COLUMBUS, Ohio (WCMH) — As Ohioans experience record high inflation numbers, new legislation in the statehouse could help lower prescription drug prices.

Republican representatives Tom Young (R-Washington Twp.) and Scott Lipps (R-Franklin) introduced House Bill 715. They said it would establish a Canadian prescription drug importation program to help decrease the cost of prescription drugs in Ohio.

“Healthcare is a massive issue that everyone deserves,” Lipps said. “So, we have to look under every rock.”

“How can you have an FDA approved drug manufactured outside the United States that’s cost-effective and we pay an astronomical price for our citizens? It just doesn’t make any sense,” Young said. “And some of them are lifesaving.”

The bill is already gaining bipartisan support.

“We need to get these industries in check,” Representative Thomas West (D-Canton) said.

West said Canada’s drug prices are 46% lower than what they are in Ohio.

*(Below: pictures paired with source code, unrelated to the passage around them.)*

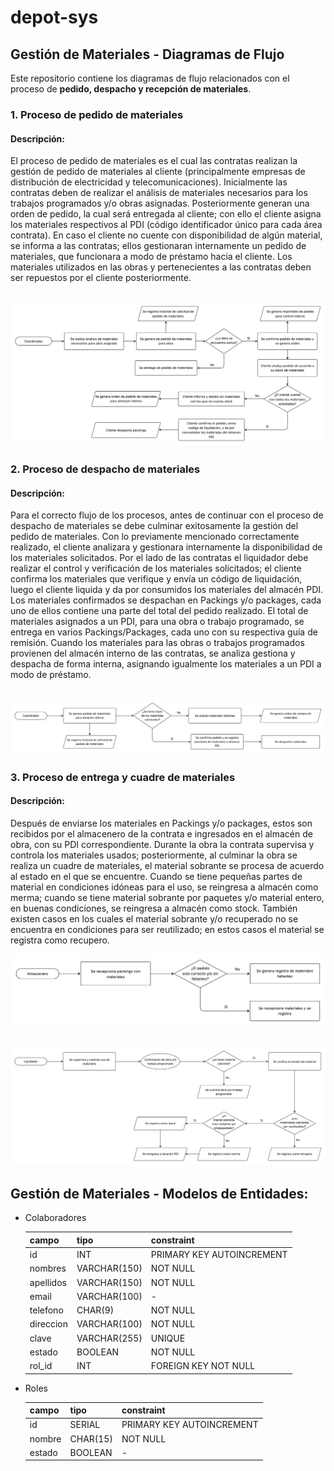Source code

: 
# depot-sys

## Gestión de Materiales - Diagramas de Flujo
Este repositorio contiene los diagramas de flujo relacionados con el proceso de **pedido, despacho y recepción de materiales**.

### 1. Proceso de pedido de materiales

#### Descripción:
El proceso de pedido de materiales es el cual las contratas realizan la gestión de pedido de materiales al cliente (principalmente empresas de distribución de electricidad y telecomunicaciones).
Inicialmente las contratas deben de realizar el análisis de materiales necesarios para los trabajos programados y/o obras asignadas. Posteriormente generan una orden de pedido, la cual será entregada al cliente; con ello el cliente asigna los materiales respectivos al PDI (código identificador único para cada área contrata).
En caso el cliente no cuente con disponibilidad de algún material, se informa a las contratas; ellos gestionaran internamente un pedido de materiales, que funcionara a modo de préstamo hacia el cliente. Los materiales utilizados en las obras y pertenecientes a las contratas deben ser repuestos por el cliente posteriormente.


![Diagrama de Caso de Uso](./readme_utils/pedido_materiales.png)
---

### 2. Proceso de despacho de materiales

#### Descripción:
Para el correcto flujo de los procesos, antes de continuar con el proceso de despacho de materiales se debe culminar exitosamente la gestión del pedido de materiales.
Con lo previamente mencionado correctamente realizado, el cliente analizara y gestionara internamente la disponibilidad de los materiales solicitados.
Por el lado de las contratas el liquidador debe realizar el control y verificación de los materiales solicitados; el cliente confirma los materiales que verifique y envía un código de liquidación, luego el cliente liquida y da por consumidos los materiales del almacén PDI.
Los materiales confirmados se despachan en Packings y/o packages, cada uno de ellos contiene una parte del total del pedido realizado. El total de materiales asignados a un PDI, para una obra o trabajo programado, se entrega en varios Packings/Packages, cada uno con su respectiva guía de remisión.
Cuando los materiales para las obras o trabajos programados provienen del almacén interno de las contratas, se analiza gestiona y despacha de forma interna, asignando igualmente los materiales a un PDI a modo de préstamo.


![Diagrama de Caso de Uso](./readme_utils/compra_materiales.png)
---

### 3. Proceso de entrega y cuadre de materiales

#### Descripción:
Después de enviarse los materiales en Packings y/o packages, estos son recibidos por el almacenero de la contrata e ingresados en el almacén de obra, con su PDI correspondiente. Durante la obra la contrata supervisa y controla los materiales usados; posteriormente, al culminar la obra se realiza un cuadre de materiales, el material sobrante se procesa de acuerdo al estado en el que se encuentre.
Cuando se tiene pequeñas partes de material en condiciones idóneas para el uso, se reingresa a almacén como merma; cuando se tiene material sobrante por paquetes y/o material entero, en buenas condiciones, se reingresa a almacén como stock. También existen casos en los cuales el material sobrante y/o recuperado no se encuentra en condiciones para ser reutilizado; en estos casos el material se registra como recupero.


![Diagrama de Caso de Uso](./readme_utils/recepcion_materiales.png)

![Diagrama de Caso de Uso](./readme_utils/cuadre_materiales.png)
---

## Gestión de Materiales - Modelos de Entidades:

- Colaboradores

  | campo     | tipo         | constraint                |
  | --------- | ------------ | ------------------------- |
  | id        | INT          | PRIMARY KEY AUTOINCREMENT |
  | nombres   | VARCHAR(150) | NOT NULL                  |
  | apellidos | VARCHAR(150) | NOT NULL                  |
  | email     | VARCHAR(100) | -                         |
  | telefono  | CHAR(9)      | NOT NULL                  |
  | direccion | VARCHAR(100) | NOT NULL                  |
  | clave     | VARCHAR(255) | UNIQUE                    |
  | estado    | BOOLEAN      | NOT NULL                  |
  | rol_id    | INT          | FOREIGN KEY NOT NULL      |

- Roles

  | campo  | tipo     | constraint                |
  | ------ | -------- | ------------------------- |
  | id     | SERIAL   | PRIMARY KEY AUTOINCREMENT |
  | nombre | CHAR(15) | NOT NULL                  |
  | estado | BOOLEAN  | -                         |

“Even before the inflationary issues that we’re seeing today in our communities, at the drug store, gas stations, etcetera, prescription drug costs have always been soaring,” West said.

“We have the highest priced prescriptions in the world,” Young said. “Period.”

The Ohio Board of Pharmacy would be the regulator if this bill becomes law, and the board would identify wholesalers and FDA-approved drugs for Ohioans.

“At the end of the day it will be affordable and there will be cost savings for the state,” Young said. “And cost savings for Ohioans, which is really the most important thing.”

All the representatives said they hope to start this conversation in November when the general assembly goes back into session, and they agree it is a bill they should take their time on to make sure it is done correctly.